◆ **Directions**
Go through the records and report each line holding the string "Level".

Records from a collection
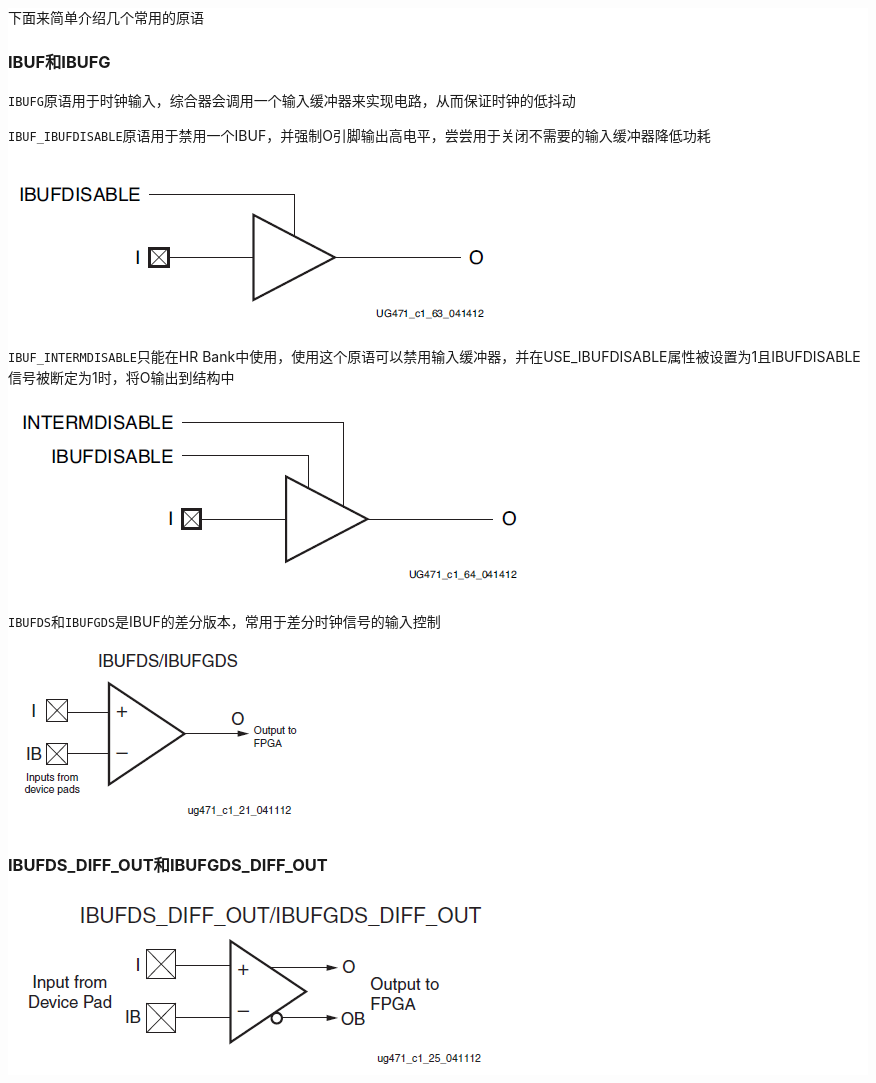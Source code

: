 下面来简单介绍几个常用的原语

### IBUF和IBUFG

`IBUFG`原语用于时钟输入，综合器会调用一个输入缓冲器来实现电路，从而保证时钟的低抖动

`IBUF_IBUFDISABLE`原语用于禁用一个IBUF，并强制O引脚输出高电平，尝尝用于关闭不需要的输入缓冲器降低功耗

![image-20221224161356493](FPGA学习笔记【基本输入输出逻辑】.assets/image-20221224161356493.png)

`IBUF_INTERMDISABLE`只能在HR Bank中使用，使用这个原语可以禁用输入缓冲器，并在USE_IBUFDISABLE属性被设置为1且IBUFDISABLE信号被断定为1时，将O输出到结构中

![image-20221224162207759](FPGA学习笔记【基本输入输出逻辑】.assets/image-20221224162207759.png)

`IBUFDS`和`IBUFGDS`是IBUF的差分版本，常用于差分时钟信号的输入控制

![image-20221224161634962](FPGA学习笔记【基本输入输出逻辑】.assets/image-20221224161634962.png)

### IBUFDS_DIFF_OUT和IBUFGDS_DIFF_OUT

![image-20221224162528406](FPGA学习笔记【基本输入输出逻辑】.assets/image-20221224162528406.png)
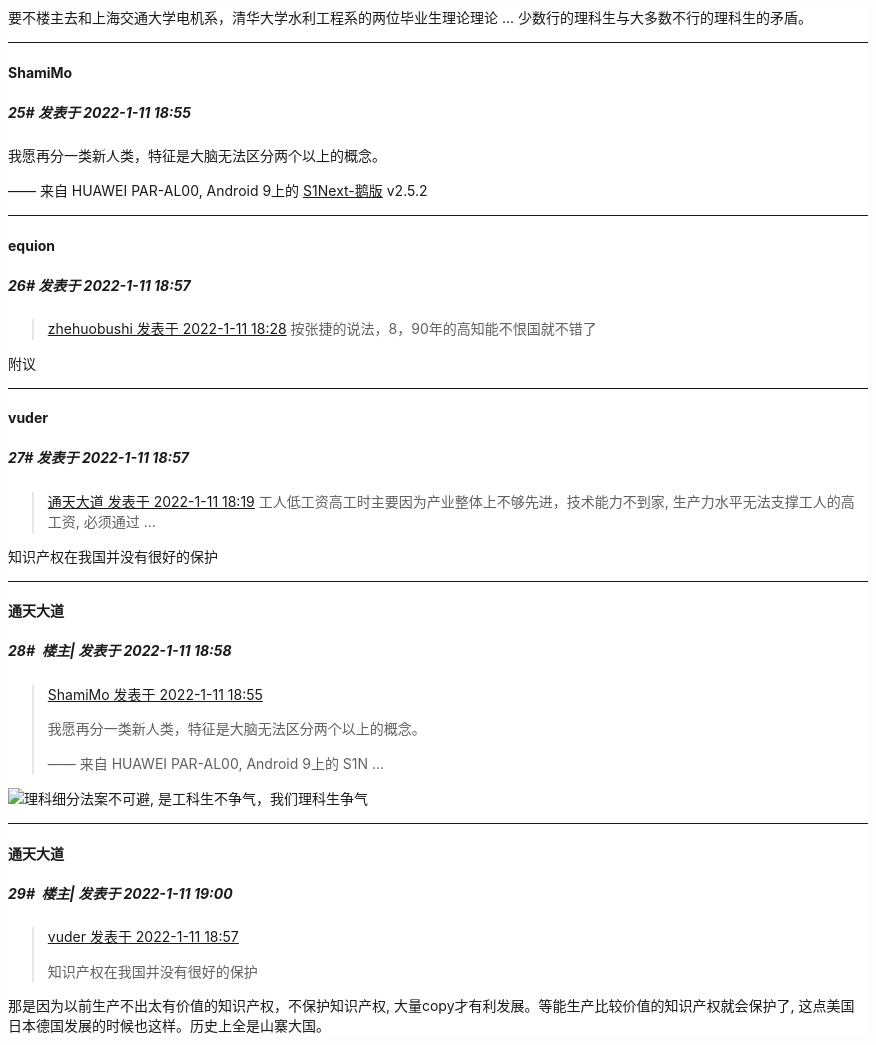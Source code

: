 要不楼主去和上海交通大学电机系，清华大学水利工程系的两位毕业生理论理论 ...</blockquote>
少数行的理科生与大多数不行的理科生的矛盾。

*****

####  ShamiMo  
##### 25#       发表于 2022-1-11 18:55

我愿再分一类新人类，特征是大脑无法区分两个以上的概念。

—— 来自 HUAWEI PAR-AL00, Android 9上的 [S1Next-鹅版](https://github.com/ykrank/S1-Next/releases) v2.5.2

*****

####  equion  
##### 26#       发表于 2022-1-11 18:57

<blockquote><a href="httphttps://bbs.saraba1st.com/2b/forum.php?mod=redirect&amp;goto=findpost&amp;pid=54250035&amp;ptid=2046862" target="_blank">zhehuobushi 发表于 2022-1-11 18:28</a>
按张捷的说法，8，90年的高知能不恨国就不错了</blockquote>
附议

*****

####  vuder  
##### 27#       发表于 2022-1-11 18:57

<blockquote><a href="httphttps://bbs.saraba1st.com/2b/forum.php?mod=redirect&amp;goto=findpost&amp;pid=54249937&amp;ptid=2046862" target="_blank">通天大道 发表于 2022-1-11 18:19</a>
工人低工资高工时主要因为产业整体上不够先进，技术能力不到家, 生产力水平无法支撑工人的高工资, 必须通过 ...</blockquote>
知识产权在我国并没有很好的保护

*****

####  通天大道  
##### 28#         楼主| 发表于 2022-1-11 18:58

<blockquote><a href="httphttps://bbs.saraba1st.com/2b/forum.php?mod=redirect&amp;goto=findpost&amp;pid=54250327&amp;ptid=2046862" target="_blank">ShamiMo 发表于 2022-1-11 18:55</a>

我愿再分一类新人类，特征是大脑无法区分两个以上的概念。

—— 来自 HUAWEI PAR-AL00, Android 9上的 S1N ...</blockquote>
<img src="https://static.saraba1st.com/image/smiley/face2017/050.png" referrerpolicy="no-referrer">理科细分法案不可避, 是工科生不争气，我们理科生争气

*****

####  通天大道  
##### 29#         楼主| 发表于 2022-1-11 19:00

<blockquote><a href="httphttps://bbs.saraba1st.com/2b/forum.php?mod=redirect&amp;goto=findpost&amp;pid=54250353&amp;ptid=2046862" target="_blank">vuder 发表于 2022-1-11 18:57</a>

知识产权在我国并没有很好的保护</blockquote>
那是因为以前生产不出太有价值的知识产权，不保护知识产权, 大量copy才有利发展。等能生产比较价值的知识产权就会保护了, 这点美国日本德国发展的时候也这样。历史上全是山寨大国。
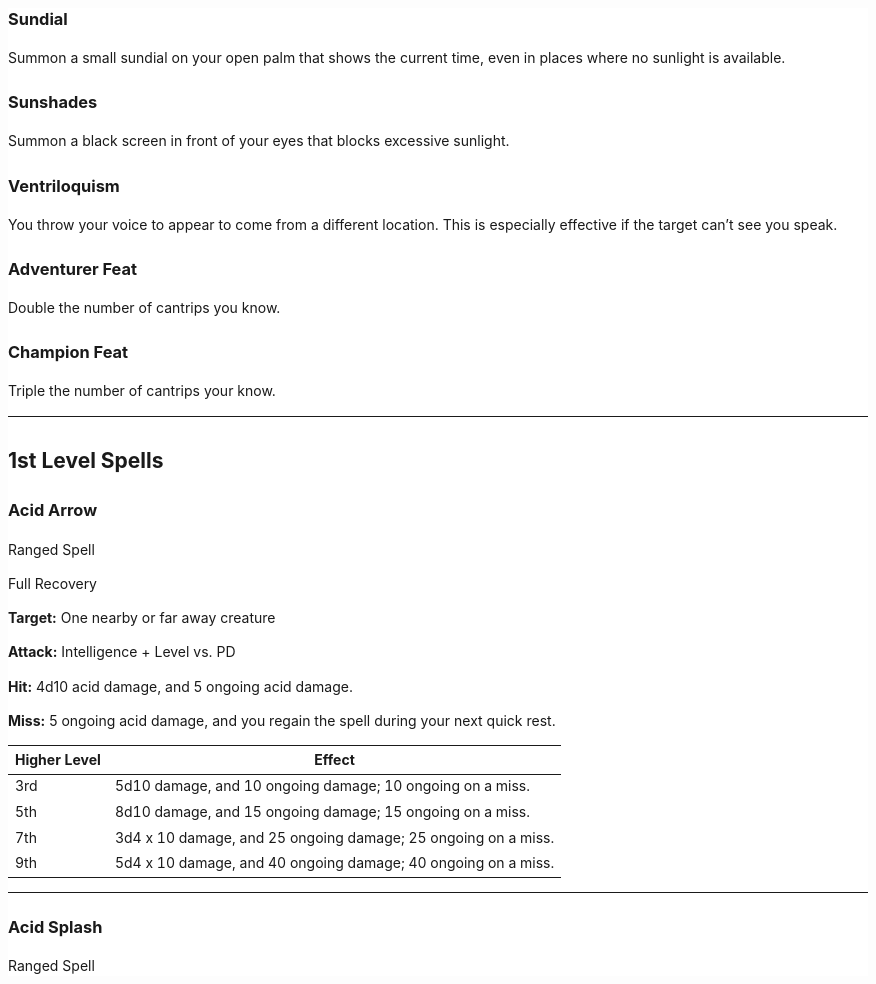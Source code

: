### Sundial

Summon a small sundial on your open palm that shows the current time, even in places where no sunlight is available.

### Sunshades

Summon a black screen in front of your eyes that blocks excessive sunlight.

### Ventriloquism

You throw your voice to appear to come from a different location. This is especially effective if the target can’t see you speak.

### Adventurer Feat

Double the number of cantrips you know.

### Champion Feat

Triple the number of cantrips your know.

---

## 1st Level Spells

### Acid Arrow

Ranged Spell

Full Recovery

**Target:** One nearby or far away creature

**Attack:** Intelligence + Level vs. PD

**Hit:** 4d10 acid damage, and 5 ongoing acid damage.

**Miss:** 5 ongoing acid damage, and you regain the spell during your next quick rest.

| Higher Level | Effect |
| --- | --- |
| 3rd | 5d10 damage, and 10 ongoing damage; 10 ongoing on a miss. |
| 5th | 8d10 damage, and 15 ongoing damage; 15 ongoing on a miss. |
| 7th | 3d4 x 10 damage, and 25 ongoing damage; 25 ongoing on a miss. |
| 9th | 5d4 x 10 damage, and 40 ongoing damage; 40 ongoing on a miss. |

---

### Acid Splash

Ranged Spell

◆ **Expected output**
## 1st Level Spells
**Attack:** Intelligence + Level vs. PD
| Higher Level | Effect |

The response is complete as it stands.